As a starter I would like to stick and learn with the basic lens which comes which is 18-55 IS. However my confusion is mounting especially looking at the range of the lenses.

Though photography is my hobby but I would like to take it real seriously. Not sure if I will choose/happen to make money with hobby [till now] (to buy or afford big heavy equipment)

So to upgrade the to new lens in future follwoing thoughts are bouncing in my head after some investigation ...

Canon 55-250 IS :

Why : Comparitively less expensive and can fullfill my requirement to reach distance so that I won't be upset not being able to shoot object at distance.

Questions: will be be able to deliver nice clean shopts (Like pro) ? Or its just toy to satisfy amature photographers need to do some wildlife and birds photography ?

Canon 70 - 300 :

Why : Little upgrade which can get me power to reach some more distace ... hopefully not too expensive.

Question : Same as above + which one has the better results and reliable ?

Other options I was thinking was to buy EF lenses timely one by one ....so that in case I upgrade to full frame they can be useful. I heard that they have real good picture quality and they truly worth their value. Is that true? In that case

Canon 20 - 70 MM IS USM :

Why: Good expensive ... I thought it would satisfy my need of general lens and still produce excellent results.

Quesion : Is my expectation from this lens correct ?

Then I will think to buy zoom lens for wildlife,

Canon 100-400 4.5 IS USM:

Why: I heard it's a good lens and can be handy in wild life

Question : Does this really stand for providing good quality images ? Or it's just big bucks one has to pay for not really good results?

I am also interested to try Macro photography. So thinking to buy one macro lense in future though I heard Close-up kits could be handly inexpensive but macro lens does really makes the difference so

Canon 100 2.8 IS USM:

Why: I donts want 68 mm lens in this family as it looks too short and don't want 180 mm lens looks too expensive. So this deal appears to be a win-win situation.

Question: is my understanding corrent ? or it's just Close UP kit could make all different with any of above mentioned Zoom lenses and no need for special Macro lens ?

Now the following lens really got my eyes wide open. But just that is too expensive. Canon 70-200 2.8 IS USM:

Why: I would like to experience the magic of 2.8 on 200mm. I think this could produce exceptional results in wild and fashion. It could be a nice friend with the above mentioned Canon 20-70.

Question: Is it worth spending on this lens ? Or 100-400 will prove better and sufficient than this ?

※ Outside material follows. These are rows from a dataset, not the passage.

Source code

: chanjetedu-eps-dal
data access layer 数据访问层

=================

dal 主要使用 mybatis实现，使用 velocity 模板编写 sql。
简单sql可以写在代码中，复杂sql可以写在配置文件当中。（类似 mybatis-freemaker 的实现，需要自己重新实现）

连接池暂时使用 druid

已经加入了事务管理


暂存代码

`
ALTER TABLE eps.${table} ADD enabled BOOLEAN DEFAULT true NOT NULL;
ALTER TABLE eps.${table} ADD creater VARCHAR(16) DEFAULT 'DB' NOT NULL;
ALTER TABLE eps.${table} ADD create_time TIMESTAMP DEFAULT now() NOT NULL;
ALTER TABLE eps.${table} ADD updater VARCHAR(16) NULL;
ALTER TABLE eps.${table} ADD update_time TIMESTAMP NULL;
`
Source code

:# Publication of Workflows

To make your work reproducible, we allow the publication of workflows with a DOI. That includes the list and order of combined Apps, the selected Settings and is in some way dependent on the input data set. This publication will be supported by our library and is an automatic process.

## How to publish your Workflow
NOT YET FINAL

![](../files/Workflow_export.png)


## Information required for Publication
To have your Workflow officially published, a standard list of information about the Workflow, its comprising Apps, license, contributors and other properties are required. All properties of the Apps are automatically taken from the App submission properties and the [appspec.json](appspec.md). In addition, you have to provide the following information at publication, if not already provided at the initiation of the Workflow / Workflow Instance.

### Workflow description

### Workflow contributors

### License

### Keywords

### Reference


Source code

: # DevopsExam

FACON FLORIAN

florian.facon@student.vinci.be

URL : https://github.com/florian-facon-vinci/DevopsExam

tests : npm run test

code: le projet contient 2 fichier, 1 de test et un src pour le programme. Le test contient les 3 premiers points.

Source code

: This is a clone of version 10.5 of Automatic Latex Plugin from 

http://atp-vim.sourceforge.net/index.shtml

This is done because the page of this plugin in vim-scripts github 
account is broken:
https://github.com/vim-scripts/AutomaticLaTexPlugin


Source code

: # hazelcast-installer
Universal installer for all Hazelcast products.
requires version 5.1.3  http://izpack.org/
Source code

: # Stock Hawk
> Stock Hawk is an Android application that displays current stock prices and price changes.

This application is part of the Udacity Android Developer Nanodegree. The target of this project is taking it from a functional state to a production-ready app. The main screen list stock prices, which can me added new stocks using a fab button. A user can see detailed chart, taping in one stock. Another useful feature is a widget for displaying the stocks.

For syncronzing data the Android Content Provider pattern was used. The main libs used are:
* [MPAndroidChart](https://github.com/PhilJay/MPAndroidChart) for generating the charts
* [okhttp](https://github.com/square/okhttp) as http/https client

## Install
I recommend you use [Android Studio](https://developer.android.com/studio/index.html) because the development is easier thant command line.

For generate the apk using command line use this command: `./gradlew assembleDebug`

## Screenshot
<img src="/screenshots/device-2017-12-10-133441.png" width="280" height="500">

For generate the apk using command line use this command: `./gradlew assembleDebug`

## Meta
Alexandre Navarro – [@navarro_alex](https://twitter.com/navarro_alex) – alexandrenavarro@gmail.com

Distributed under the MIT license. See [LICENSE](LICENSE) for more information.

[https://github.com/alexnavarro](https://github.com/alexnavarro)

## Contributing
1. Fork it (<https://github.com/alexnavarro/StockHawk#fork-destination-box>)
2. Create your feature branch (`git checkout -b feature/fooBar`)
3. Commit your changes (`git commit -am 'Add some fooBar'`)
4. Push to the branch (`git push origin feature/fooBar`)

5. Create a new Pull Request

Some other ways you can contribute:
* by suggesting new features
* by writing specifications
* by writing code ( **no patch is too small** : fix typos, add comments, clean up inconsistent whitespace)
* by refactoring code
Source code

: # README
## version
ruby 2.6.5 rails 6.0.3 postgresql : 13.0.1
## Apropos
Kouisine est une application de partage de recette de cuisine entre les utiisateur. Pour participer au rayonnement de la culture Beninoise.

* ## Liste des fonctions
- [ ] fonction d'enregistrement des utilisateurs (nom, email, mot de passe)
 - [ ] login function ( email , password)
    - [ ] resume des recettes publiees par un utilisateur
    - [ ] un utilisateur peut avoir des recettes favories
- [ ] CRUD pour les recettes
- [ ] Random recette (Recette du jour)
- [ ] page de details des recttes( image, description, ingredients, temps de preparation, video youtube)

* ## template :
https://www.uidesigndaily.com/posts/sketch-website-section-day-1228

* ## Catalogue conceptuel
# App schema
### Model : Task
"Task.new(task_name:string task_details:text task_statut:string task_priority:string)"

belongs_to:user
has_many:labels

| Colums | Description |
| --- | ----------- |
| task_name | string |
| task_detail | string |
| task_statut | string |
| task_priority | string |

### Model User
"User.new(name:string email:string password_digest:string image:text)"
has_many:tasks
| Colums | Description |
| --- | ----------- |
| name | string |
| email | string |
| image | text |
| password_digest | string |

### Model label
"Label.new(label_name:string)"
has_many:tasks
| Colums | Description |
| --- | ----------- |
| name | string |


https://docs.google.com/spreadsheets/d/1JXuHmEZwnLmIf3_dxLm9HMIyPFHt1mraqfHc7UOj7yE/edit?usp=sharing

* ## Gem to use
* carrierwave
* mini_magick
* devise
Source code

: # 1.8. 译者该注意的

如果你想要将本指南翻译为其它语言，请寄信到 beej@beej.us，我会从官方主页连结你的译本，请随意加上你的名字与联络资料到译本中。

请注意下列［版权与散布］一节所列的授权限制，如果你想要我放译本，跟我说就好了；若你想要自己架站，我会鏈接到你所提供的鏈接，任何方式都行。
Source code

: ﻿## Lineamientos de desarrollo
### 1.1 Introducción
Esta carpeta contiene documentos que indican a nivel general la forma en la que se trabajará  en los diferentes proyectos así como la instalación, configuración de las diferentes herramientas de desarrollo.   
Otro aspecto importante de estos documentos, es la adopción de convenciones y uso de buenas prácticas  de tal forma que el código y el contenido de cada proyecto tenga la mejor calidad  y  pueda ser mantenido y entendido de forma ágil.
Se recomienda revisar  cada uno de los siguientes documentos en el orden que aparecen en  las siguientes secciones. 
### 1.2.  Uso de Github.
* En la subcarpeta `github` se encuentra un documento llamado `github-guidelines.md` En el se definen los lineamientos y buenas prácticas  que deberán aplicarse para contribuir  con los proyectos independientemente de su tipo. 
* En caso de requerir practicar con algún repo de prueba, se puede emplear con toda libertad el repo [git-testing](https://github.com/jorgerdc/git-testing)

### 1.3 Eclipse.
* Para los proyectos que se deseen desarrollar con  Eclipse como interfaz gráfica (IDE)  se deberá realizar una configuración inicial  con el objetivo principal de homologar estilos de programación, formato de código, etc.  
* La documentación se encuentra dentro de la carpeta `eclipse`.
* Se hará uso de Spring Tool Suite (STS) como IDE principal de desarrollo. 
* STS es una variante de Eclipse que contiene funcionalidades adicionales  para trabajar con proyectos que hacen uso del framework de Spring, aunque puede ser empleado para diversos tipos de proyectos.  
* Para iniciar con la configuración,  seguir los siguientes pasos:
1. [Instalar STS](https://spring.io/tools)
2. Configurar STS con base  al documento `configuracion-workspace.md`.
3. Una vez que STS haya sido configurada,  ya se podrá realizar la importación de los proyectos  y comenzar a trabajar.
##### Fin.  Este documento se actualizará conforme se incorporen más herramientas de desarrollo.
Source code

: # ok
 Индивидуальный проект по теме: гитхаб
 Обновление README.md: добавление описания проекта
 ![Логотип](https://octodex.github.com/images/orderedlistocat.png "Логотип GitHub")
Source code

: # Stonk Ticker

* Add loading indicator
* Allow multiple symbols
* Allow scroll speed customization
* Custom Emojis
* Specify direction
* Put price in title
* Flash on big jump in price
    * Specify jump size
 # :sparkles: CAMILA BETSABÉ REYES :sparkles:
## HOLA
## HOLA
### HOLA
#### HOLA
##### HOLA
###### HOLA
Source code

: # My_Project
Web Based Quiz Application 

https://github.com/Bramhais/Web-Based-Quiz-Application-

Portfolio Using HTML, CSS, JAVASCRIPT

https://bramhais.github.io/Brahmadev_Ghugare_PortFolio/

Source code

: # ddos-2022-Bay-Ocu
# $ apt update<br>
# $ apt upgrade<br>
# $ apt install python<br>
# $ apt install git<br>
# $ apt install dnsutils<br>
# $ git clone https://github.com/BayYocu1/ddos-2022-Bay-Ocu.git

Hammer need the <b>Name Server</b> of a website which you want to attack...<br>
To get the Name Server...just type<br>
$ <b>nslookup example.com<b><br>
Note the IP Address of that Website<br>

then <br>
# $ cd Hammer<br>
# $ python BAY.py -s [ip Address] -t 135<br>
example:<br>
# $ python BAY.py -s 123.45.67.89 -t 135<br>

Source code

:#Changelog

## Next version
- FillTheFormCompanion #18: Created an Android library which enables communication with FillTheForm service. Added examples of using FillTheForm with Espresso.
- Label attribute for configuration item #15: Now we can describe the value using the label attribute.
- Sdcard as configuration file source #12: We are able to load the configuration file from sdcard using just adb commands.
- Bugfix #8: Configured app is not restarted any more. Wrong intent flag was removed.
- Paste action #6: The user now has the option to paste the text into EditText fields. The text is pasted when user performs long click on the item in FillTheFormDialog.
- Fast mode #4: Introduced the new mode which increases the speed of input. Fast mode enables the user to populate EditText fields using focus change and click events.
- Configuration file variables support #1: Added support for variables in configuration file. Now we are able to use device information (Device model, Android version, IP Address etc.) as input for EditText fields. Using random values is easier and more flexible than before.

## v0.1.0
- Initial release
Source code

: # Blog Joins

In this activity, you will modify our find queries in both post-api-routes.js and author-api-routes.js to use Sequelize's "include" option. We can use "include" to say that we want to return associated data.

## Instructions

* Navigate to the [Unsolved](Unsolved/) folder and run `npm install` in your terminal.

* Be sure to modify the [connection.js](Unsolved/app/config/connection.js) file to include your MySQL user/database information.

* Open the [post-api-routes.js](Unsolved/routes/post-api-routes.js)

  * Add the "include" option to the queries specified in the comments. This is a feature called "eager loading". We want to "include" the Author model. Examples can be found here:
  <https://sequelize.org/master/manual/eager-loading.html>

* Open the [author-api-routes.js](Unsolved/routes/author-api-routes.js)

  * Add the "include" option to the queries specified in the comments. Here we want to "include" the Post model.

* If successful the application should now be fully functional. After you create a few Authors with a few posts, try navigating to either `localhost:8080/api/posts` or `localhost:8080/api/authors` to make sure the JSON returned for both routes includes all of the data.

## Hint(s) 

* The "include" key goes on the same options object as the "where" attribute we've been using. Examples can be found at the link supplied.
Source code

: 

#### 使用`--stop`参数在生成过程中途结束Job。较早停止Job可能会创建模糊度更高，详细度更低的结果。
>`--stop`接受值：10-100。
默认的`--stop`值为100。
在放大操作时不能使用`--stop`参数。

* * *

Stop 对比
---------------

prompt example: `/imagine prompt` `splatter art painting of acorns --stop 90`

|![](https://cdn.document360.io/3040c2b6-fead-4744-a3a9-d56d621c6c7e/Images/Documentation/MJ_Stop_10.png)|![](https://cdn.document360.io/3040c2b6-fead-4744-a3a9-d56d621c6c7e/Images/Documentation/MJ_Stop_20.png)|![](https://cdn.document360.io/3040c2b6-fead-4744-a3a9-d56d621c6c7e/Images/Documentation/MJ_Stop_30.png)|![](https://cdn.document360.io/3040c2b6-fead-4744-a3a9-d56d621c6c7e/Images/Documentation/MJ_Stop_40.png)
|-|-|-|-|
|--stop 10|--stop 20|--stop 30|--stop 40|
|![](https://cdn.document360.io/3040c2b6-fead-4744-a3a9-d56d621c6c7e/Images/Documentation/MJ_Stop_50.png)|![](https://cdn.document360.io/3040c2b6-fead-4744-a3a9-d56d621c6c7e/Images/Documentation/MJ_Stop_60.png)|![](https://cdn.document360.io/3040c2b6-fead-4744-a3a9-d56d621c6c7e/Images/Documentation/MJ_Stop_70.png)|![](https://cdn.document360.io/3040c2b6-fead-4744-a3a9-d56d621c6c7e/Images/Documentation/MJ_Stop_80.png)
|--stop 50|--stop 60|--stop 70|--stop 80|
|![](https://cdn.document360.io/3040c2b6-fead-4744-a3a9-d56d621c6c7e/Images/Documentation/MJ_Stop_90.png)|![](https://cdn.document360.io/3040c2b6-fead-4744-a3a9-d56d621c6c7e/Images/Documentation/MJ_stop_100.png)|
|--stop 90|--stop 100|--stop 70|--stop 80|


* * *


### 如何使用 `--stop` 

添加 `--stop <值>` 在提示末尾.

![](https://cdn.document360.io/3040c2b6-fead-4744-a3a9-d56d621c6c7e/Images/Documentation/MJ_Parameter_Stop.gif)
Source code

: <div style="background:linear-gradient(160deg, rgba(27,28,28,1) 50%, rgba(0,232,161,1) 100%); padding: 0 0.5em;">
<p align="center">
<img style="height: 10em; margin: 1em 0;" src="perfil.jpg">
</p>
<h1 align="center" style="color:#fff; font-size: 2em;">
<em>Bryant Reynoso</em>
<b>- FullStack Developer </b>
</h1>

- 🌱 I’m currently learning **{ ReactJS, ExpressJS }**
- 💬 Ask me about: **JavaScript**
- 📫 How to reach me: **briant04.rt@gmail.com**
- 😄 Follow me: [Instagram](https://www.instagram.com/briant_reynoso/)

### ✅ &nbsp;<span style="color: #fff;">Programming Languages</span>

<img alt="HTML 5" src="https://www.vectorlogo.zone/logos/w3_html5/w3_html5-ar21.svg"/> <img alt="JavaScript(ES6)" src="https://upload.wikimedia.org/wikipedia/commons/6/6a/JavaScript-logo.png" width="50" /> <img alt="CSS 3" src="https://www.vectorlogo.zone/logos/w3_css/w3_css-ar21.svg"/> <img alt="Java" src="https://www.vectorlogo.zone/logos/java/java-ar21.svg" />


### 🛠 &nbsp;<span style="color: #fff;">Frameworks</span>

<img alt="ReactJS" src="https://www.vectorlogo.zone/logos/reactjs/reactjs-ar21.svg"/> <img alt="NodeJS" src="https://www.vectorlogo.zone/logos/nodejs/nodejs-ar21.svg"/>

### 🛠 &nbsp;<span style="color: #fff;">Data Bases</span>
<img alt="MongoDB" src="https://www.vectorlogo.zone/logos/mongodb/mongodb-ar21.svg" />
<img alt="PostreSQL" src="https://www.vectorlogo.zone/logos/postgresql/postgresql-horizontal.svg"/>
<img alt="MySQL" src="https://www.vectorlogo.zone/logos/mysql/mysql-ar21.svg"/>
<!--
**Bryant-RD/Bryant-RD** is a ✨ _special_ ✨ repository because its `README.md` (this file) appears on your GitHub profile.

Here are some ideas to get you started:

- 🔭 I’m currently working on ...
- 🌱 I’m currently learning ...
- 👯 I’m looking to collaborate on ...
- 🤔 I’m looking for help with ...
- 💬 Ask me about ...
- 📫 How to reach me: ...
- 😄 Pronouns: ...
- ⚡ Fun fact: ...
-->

So as per all above talk I could have following sets

1) Economic as amateur:

18-55 IS + 55-250 mm OR

18-55 IS + 70-300 mm

2) Expensive investment done for long term good results and returns 18-55 IS + 55-250 mm Then buy

20-70 2.8 IS USM Then buy

100-400 4.5 IS USM OR 70-200 2.8 IS USM

3) Expensive investment done for long term good results and returns

18-55 IS + 55-250 mm Then buy

20-70 2.8 IS USM Then buy

100-400 4.5 IS USM OR 70-200 2.8 IS USM Then buy

100 2.8 IS USM Macro

I have not given thougths on other lenses available in market as some said Tamron 18 - 290 is solution to all problems. Or some say Sigma too is good. Not sure of it either ?

Please have your opinion and let me know your thoughts and comments on how should I proceed.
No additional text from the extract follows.